TO DO: Each record must be copied in full and unchanged; any image it holds is excluded.
Segment Start: SUPPLIED DATA
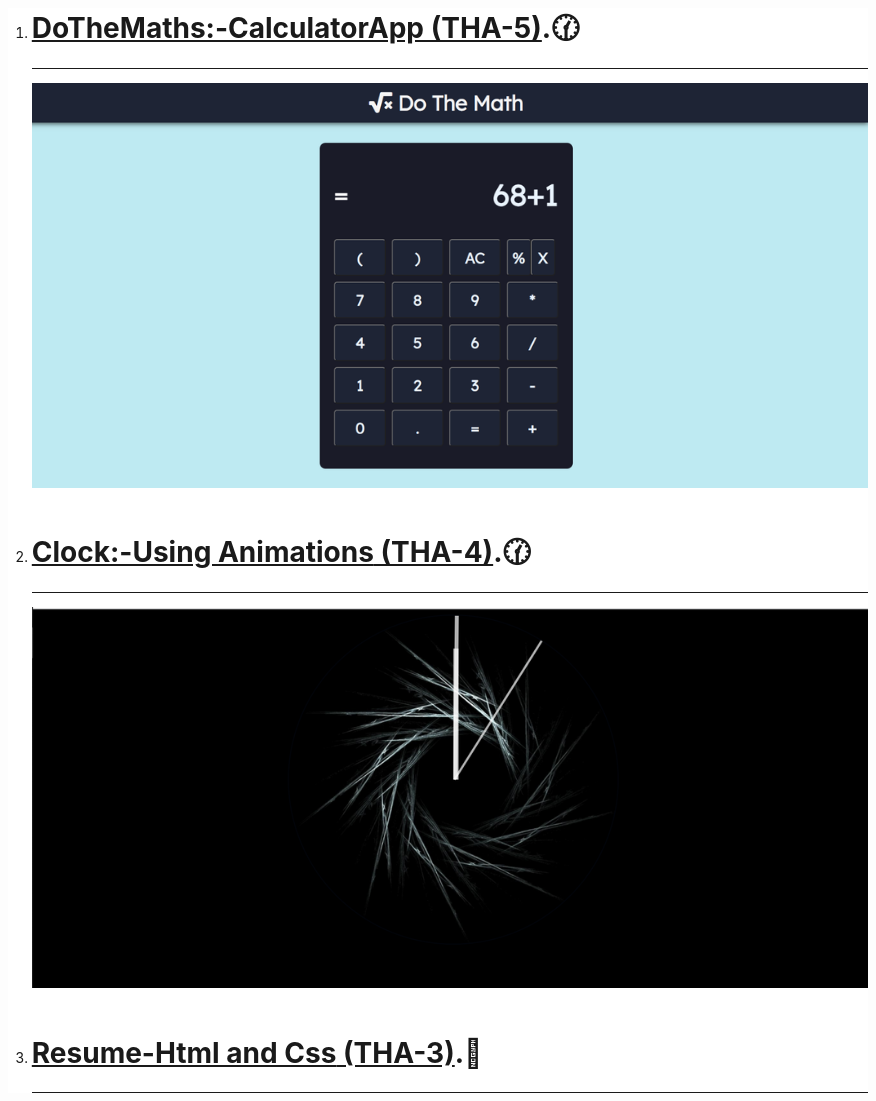 1.  # [**DoTheMaths:-CalculatorApp** (THA-5)](https://iemprashanttha5.netlify.app).🕜
    ***
    <img src="./THA-IMAGES/THA-5.png" alt="">
1.  # [**Clock:-Using Animations** (THA-4)](https://iemprashanttha4.netlify.app).🕜
    ***
    <img src="./THA-IMAGES/THA-4.png" alt="">
1.  # [**Resume-Html and Css** (THA-3)](https://iemprashanttha3.netlify.app).📃
    ***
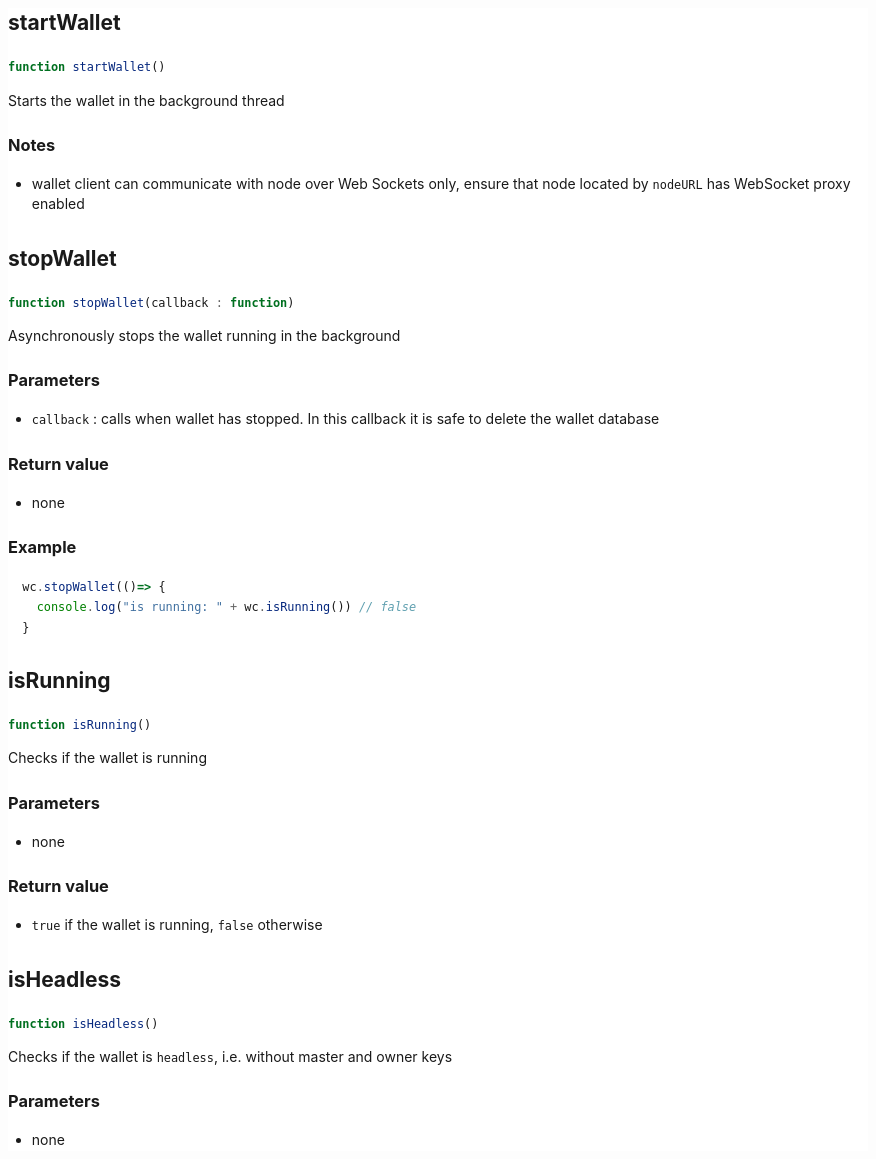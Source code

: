 ## startWallet
```javascript
function startWallet()
```
Starts the wallet in the background thread

### Notes
* wallet client can communicate with node over Web Sockets only, ensure that node located by `nodeURL` has WebSocket proxy enabled

## stopWallet
```javascript
function stopWallet(callback : function)
```
Asynchronously stops the wallet running in the background

### Parameters
* `callback` : calls when wallet has stopped. In this callback it is safe to delete the wallet database

### Return value
* none

### Example 
```javascript
  wc.stopWallet(()=> {
    console.log("is running: " + wc.isRunning()) // false
  }
```

## isRunning
```javascript
function isRunning()
```
Checks if the wallet is running

### Parameters
* none

### Return value
* `true` if the wallet is running, `false` otherwise

## isHeadless
```javascript
function isHeadless()
```
Checks if the wallet is `headless`, i.e. without master and owner keys

### Parameters
* none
Segment End: SUPPLIED DATA
RESPONSE:
 1.  # [**DoTheMaths:-CalculatorApp** (THA-5)](https://iemprashanttha5.netlify.app).🕜
    ***
    <img src="./THA-IMAGES/THA-5.png" alt="">
1.  # [**Clock:-Using Animations** (THA-4)](https://iemprashanttha4.netlify.app).🕜
    ***
    <img src="./THA-IMAGES/THA-4.png" alt="">
1.  # [**Resume-Html and Css** (THA-3)](https://iemprashanttha3.netlify.app).📃
    ***
Source code

: ## startWallet
```javascript
function startWallet()
```
Starts the wallet in the background thread

### Notes
* wallet client can communicate with node over Web Sockets only, ensure that node located by `nodeURL` has WebSocket proxy enabled

## stopWallet
```javascript
function stopWallet(callback : function)
```
Asynchronously stops the wallet running in the background

### Parameters
* `callback` : calls when wallet has stopped. In this callback it is safe to delete the wallet database

### Return value
* none

### Example 
```javascript
  wc.stopWallet(()=> {
    console.log("is running: " + wc.isRunning()) // false
  }
```

## isRunning
```javascript
function isRunning()
```
Checks if the wallet is running

### Parameters
* none

### Return value
* `true` if the wallet is running, `false` otherwise

## isHeadless
```javascript
function isHeadless()
```
Checks if the wallet is `headless`, i.e. without master and owner keys

### Parameters
* none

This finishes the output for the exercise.